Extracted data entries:
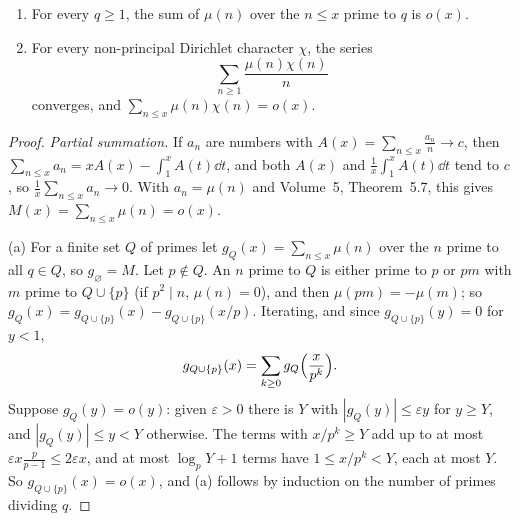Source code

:\begin{lemma}\label{conjectures:lem:mobchi}
\begin{enumerate}[label=(\alph*)]
\item For every $q\ge1$, the sum of $\mu(n)$ over the $n\le x$ prime to $q$ is $o(x)$.
\item For every non-principal Dirichlet character $\chi$, the series
\[
\sum_{n\ge1}\frac{\mu(n)\chi(n)}n
\]
converges, and $\sum_{n\le x}\mu(n)\chi(n)=o(x)$.
\end{enumerate}
\end{lemma}
\begin{proof}
\emph{Partial summation.} If $a_n$ are numbers with $A(x)=\sum_{n\le x}\frac{a_n}n\to c$, then $\sum_{n\le x}a_n=xA(x)-\int_1^xA(t)\dd t$, and both $A(x)$ and
$\frac1x\int_1^xA(t)\dd t$ tend to $c$, so $\frac1x\sum_{n\le x}a_n\to0$. With $a_n=\mu(n)$ and Volume~5, Theorem~5.7, this gives $M(x)=\sum_{n\le x}\mu(n)=o(x)$.

(a) For a finite set $Q$ of primes let $g_Q(x)=\sum_{n\le x}\mu(n)$ over the $n$ prime to all $q\in Q$, so $g_\varnothing=M$. Let $p\notin Q$. An $n$ prime to $Q$ is
either prime to $p$ or $pm$ with $m$ prime to $Q\cup\{p\}$ (if $p^2\mid n$, $\mu(n)=0$), and then $\mu(pm)=-\mu(m)$; so $g_Q(x)=g_{Q\cup\{p\}}(x)-g_{Q\cup\{p\}}(x/p)$.
Iterating, and since $g_{Q\cup\{p\}}(y)=0$ for $y<1$,
\[
g_{Q\cup\{p\}}(x)=\sum_{k\ge0}g_Q\Bigl(\frac x{p^k}\Bigr).
\]
Suppose $g_Q(y)=o(y)$: given $\varepsilon>0$ there is $Y$ with $|g_Q(y)|\le\varepsilon y$ for $y\ge Y$, and $|g_Q(y)|\le y<Y$ otherwise. The terms with
$x/p^k\ge Y$ add up to at most $\varepsilon x\frac p{p-1}\le2\varepsilon x$, and at most $\log_pY+1$ terms have $1\le x/p^k<Y$, each at most $Y$. So
$g_{Q\cup\{p\}}(x)=o(x)$, and (a) follows by induction on the number of primes dividing $q$.


\end{proof}
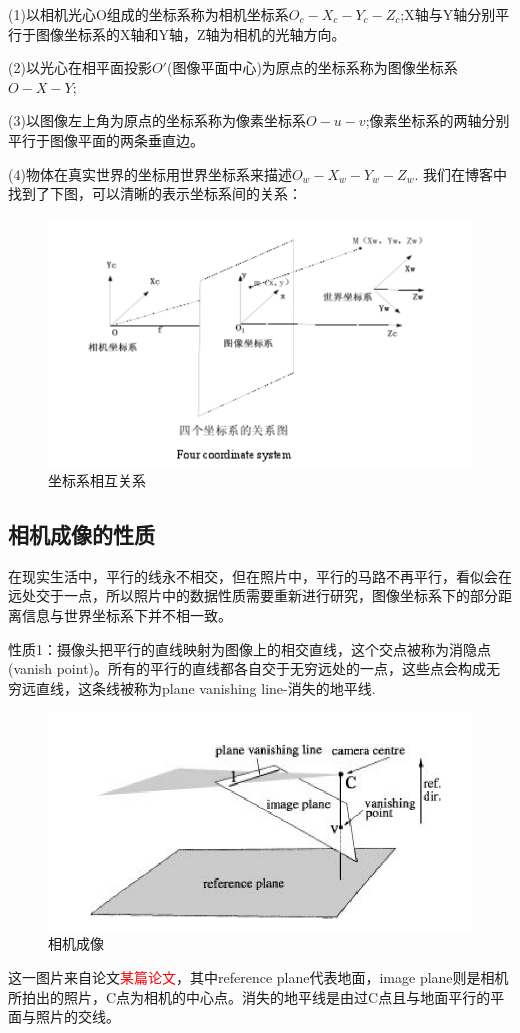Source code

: (1)以相机光心O组成的坐标系称为相机坐标系$O_c-X_c-Y_c-Z_c$;X轴与Y轴分别平行于图像坐标系的X轴和Y轴，Z轴为相机的光轴方向。

(2)以光心在相平面投影$O'$(图像平面中心)为原点的坐标系称为图像坐标系$O-X-Y$;

(3)以图像左上角为原点的坐标系称为像素坐标系$O-u-v$;像素坐标系的两轴分别平行于图像平面的两条垂直边。

(4)物体在真实世界的坐标用世界坐标系来描述$O_w-X_w-Y_w-Z_w$.
我们在博客中找到了下图，可以清晰的表示坐标系间的关系：
\begin{figure}[H]
    \centering
    \includegraphics[scale=1]{figures/坐标系相互关系.png}
    \caption{坐标系相互关系}
    \label{fig:p5}
\end{figure}

\subsection{相机成像的性质}
在现实生活中，平行的线永不相交，但在照片中，平行的马路不再平行，看似会在远处交于一点，所以照片中的数据性质需要重新进行研究，图像坐标系下的部分距离信息与世界坐标系下并不相一致。

性质1：摄像头把平行的直线映射为图像上的相交直线，这个交点被称为消隐点(vanish point)。所有的平行的直线都各自交于无穷远处的一点，这些点会构成无穷远直线，这条线被称为plane vanishing line-消失的地平线.
\begin{figure}[H]
    \centering
    \includegraphics[scale=1]{figures/相机成像.png}
    \caption{相机成像}
    \label{fig:p6}
\end{figure}
这一图片来自论文\textcolor{red}{某篇论文}，其中reference plane代表地面，image plane则是相机所拍出的照片，C点为相机的中心点。消失的地平线是由过C点且与地面平行的平面与照片的交线。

Your goal: Repeat the data exactly in full, omitting its pictures.

Output of the task:
Source code

:\begin{lemma}\label{conjectures:lem:mobchi}
\begin{enumerate}[label=(\alph*)]
\item For every $q\ge1$, the sum of $\mu(n)$ over the $n\le x$ prime to $q$ is $o(x)$.
\item For every non-principal Dirichlet character $\chi$, the series
\[
\sum_{n\ge1}\frac{\mu(n)\chi(n)}n
\]
converges, and $\sum_{n\le x}\mu(n)\chi(n)=o(x)$.
\end{enumerate}
\end{lemma}
\begin{proof}
\emph{Partial summation.} If $a_n$ are numbers with $A(x)=\sum_{n\le x}\frac{a_n}n\to c$, then $\sum_{n\le x}a_n=xA(x)-\int_1^xA(t)\dd t$, and both $A(x)$ and
$\frac1x\int_1^xA(t)\dd t$ tend to $c$, so $\frac1x\sum_{n\le x}a_n\to0$. With $a_n=\mu(n)$ and Volume~5, Theorem~5.7, this gives $M(x)=\sum_{n\le x}\mu(n)=o(x)$.

(a) For a finite set $Q$ of primes let $g_Q(x)=\sum_{n\le x}\mu(n)$ over the $n$ prime to all $q\in Q$, so $g_\varnothing=M$. Let $p\notin Q$. An $n$ prime to $Q$ is
either prime to $p$ or $pm$ with $m$ prime to $Q\cup\{p\}$ (if $p^2\mid n$, $\mu(n)=0$), and then $\mu(pm)=-\mu(m)$; so $g_Q(x)=g_{Q\cup\{p\}}(x)-g_{Q\cup\{p\}}(x/p)$.
Iterating, and since $g_{Q\cup\{p\}}(y)=0$ for $y<1$,
\[
g_{Q\cup\{p\}}(x)=\sum_{k\ge0}g_Q\Bigl(\frac x{p^k}\Bigr).
\]
Suppose $g_Q(y)=o(y)$: given $\varepsilon>0$ there is $Y$ with $|g_Q(y)|\le\varepsilon y$ for $y\ge Y$, and $|g_Q(y)|\le y<Y$ otherwise. The terms with
$x/p^k\ge Y$ add up to at most $\varepsilon x\frac p{p-1}\le2\varepsilon x$, and at most $\log_pY+1$ terms have $1\le x/p^k<Y$, each at most $Y$. So
$g_{Q\cup\{p\}}(x)=o(x)$, and (a) follows by induction on the number of primes dividing $q$.


\end{proof}
Source code

: (1)以相机光心O组成的坐标系称为相机坐标系$O_c-X_c-Y_c-Z_c$;X轴与Y轴分别平行于图像坐标系的X轴和Y轴，Z轴为相机的光轴方向。

(2)以光心在相平面投影$O'$(图像平面中心)为原点的坐标系称为图像坐标系$O-X-Y$;

(3)以图像左上角为原点的坐标系称为像素坐标系$O-u-v$;像素坐标系的两轴分别平行于图像平面的两条垂直边。

(4)物体在真实世界的坐标用世界坐标系来描述$O_w-X_w-Y_w-Z_w$.
我们在博客中找到了下图，可以清晰的表示坐标系间的关系：
\begin{figure}[H]
    \centering
    \includegraphics[scale=1]{figures/坐标系相互关系.png}
    \caption{坐标系相互关系}
    \label{fig:p5}
\end{figure}

\subsection{相机成像的性质}
在现实生活中，平行的线永不相交，但在照片中，平行的马路不再平行，看似会在远处交于一点，所以照片中的数据性质需要重新进行研究，图像坐标系下的部分距离信息与世界坐标系下并不相一致。

性质1：摄像头把平行的直线映射为图像上的相交直线，这个交点被称为消隐点(vanish point)。所有的平行的直线都各自交于无穷远处的一点，这些点会构成无穷远直线，这条线被称为plane vanishing line-消失的地平线.
\begin{figure}[H]
    \centering
    \includegraphics[scale=1]{figures/相机成像.png}
    \caption{相机成像}
    \label{fig:p6}
\end{figure}
这一图片来自论文\textcolor{red}{某篇论文}，其中reference plane代表地面，image plane则是相机所拍出的照片，C点为相机的中心点。消失的地平线是由过C点且与地面平行的平面与照片的交线。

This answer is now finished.